What this reminds us of is simple: no single sector, and no single solution, can address these challenges alone.
Patient capital has a role in breaking these cycles, absorbing early-stage risk and proving a concept so that larger pools of investment can follow.
We’ve seen this in initiatives like Temasek Life Science Laboratory’s Decarbonising Rice initiative, where support from PAA members enabled science-based trials to scale into pilot programmes across India, Indonesia, and Laos.
Over the next few days, you will hear many more of such examples. Different in approach but connected by a shared belief that when we bring resources together thoughtfully, and work in partnership, we can build solutions that last.
Since its launch in 2023, PAA has grown into a vibrant, year-round platform bringing together more than 110 partners and mobilising over US$615 million across over 300 projects. Of that, more than US$50 million supports 24 catalytic initiatives.
But beyond the numbers, this progress shows what is possible when we align resources, expertise, and intent.

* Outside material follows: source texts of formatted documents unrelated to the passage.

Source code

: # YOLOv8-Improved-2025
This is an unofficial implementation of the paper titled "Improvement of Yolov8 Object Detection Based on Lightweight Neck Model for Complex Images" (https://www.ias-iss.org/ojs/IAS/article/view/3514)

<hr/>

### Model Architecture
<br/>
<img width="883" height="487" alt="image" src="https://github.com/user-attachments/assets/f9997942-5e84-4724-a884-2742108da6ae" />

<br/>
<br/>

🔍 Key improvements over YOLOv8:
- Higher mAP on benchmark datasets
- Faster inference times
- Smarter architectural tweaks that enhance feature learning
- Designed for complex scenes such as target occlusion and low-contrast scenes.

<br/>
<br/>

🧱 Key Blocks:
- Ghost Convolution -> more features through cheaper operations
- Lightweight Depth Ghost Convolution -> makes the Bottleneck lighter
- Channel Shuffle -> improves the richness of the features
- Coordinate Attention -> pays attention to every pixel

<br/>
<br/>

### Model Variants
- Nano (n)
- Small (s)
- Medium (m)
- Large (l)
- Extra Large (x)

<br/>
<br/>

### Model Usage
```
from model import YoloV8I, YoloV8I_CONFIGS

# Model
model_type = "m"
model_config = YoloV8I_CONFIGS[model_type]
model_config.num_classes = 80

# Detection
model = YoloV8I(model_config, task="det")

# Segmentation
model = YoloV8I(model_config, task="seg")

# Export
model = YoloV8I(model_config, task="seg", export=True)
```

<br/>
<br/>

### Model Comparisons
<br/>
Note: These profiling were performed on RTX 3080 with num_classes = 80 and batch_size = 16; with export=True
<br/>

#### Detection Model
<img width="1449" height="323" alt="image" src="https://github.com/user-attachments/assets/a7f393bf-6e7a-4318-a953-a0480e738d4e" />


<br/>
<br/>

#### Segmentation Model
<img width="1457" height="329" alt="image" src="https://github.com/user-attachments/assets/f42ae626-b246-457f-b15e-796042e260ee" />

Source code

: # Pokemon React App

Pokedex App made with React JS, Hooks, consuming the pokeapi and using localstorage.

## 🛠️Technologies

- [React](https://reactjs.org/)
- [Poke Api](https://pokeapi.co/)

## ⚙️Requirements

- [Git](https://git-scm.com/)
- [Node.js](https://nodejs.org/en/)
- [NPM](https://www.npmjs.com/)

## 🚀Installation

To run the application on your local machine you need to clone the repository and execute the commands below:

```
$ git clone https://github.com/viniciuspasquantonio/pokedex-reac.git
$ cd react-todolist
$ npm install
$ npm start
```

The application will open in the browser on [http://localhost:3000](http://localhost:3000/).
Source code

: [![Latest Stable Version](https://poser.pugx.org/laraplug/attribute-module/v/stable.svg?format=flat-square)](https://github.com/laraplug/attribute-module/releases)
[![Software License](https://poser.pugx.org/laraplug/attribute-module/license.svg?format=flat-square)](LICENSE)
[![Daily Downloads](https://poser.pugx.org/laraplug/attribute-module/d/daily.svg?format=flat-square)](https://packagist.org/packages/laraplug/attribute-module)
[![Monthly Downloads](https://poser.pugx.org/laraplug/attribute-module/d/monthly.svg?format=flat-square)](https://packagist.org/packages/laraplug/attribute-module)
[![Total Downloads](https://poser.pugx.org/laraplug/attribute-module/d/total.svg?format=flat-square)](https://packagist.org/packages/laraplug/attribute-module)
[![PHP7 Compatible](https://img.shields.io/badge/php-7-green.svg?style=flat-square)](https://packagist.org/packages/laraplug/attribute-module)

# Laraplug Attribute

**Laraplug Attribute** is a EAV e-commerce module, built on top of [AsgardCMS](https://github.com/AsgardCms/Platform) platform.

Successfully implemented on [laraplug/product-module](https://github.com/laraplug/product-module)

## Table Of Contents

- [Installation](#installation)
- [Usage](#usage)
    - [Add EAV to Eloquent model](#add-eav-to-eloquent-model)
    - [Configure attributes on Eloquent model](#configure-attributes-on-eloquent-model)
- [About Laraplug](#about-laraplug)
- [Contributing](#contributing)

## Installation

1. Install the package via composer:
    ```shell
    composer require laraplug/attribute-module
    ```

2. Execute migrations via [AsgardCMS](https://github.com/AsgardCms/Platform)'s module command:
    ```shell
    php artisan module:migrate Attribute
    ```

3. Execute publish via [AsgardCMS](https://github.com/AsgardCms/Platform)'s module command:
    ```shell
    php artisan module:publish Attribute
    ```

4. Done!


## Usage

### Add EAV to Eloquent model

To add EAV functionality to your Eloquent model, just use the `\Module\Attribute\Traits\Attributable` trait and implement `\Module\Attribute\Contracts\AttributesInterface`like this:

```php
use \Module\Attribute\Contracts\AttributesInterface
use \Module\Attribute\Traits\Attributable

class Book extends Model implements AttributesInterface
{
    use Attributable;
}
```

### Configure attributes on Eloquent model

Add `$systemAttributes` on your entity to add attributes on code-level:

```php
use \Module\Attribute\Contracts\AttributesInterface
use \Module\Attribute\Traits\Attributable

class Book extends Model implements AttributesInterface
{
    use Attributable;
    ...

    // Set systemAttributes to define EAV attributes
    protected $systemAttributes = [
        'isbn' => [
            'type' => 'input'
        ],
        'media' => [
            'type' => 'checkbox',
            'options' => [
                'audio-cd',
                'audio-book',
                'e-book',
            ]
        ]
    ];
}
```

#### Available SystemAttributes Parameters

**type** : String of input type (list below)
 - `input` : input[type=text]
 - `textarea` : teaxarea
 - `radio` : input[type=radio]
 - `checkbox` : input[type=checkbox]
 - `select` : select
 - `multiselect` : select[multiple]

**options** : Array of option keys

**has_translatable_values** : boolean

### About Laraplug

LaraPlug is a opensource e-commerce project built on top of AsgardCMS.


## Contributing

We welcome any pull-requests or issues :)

This summit brings together the full capabilities of the Temasek Trust ecosystem from grants and impact investing to research and capacity-building.
Every part of this ecosystem is supporting on the ground over the coming days, and I encourage you to speak with our teams about how these capabilities can complement your priorities.
As the model matures, our team is sharpening its focus. We are scanning the landscape to identify where the largest gaps persist, and where funding can be most decisive.
Working with our members, we are co-creating the next generation programmes, owning outcomes by strengthening how we measure results.
The ambition for the coming decade is to set the pace for collaborative giving in Asia, expanding the Singapore summit and adding regional satellites that bring convenings closer to the communities leading this effort, while carrying proven models beyond the region.
To our members and partners, thank you for your continued engagement.
For those considering deeper involvement, we invite you to join this community. The challenges we face will not wait. Neither should we.
The progress worth making takes time and staying the course during turbulent periods is what separates ambition from achievement.
I look forward to what unfolds over the coming days.
Thank you, and I wish you a productive Philanthropy Asia Summit 2026.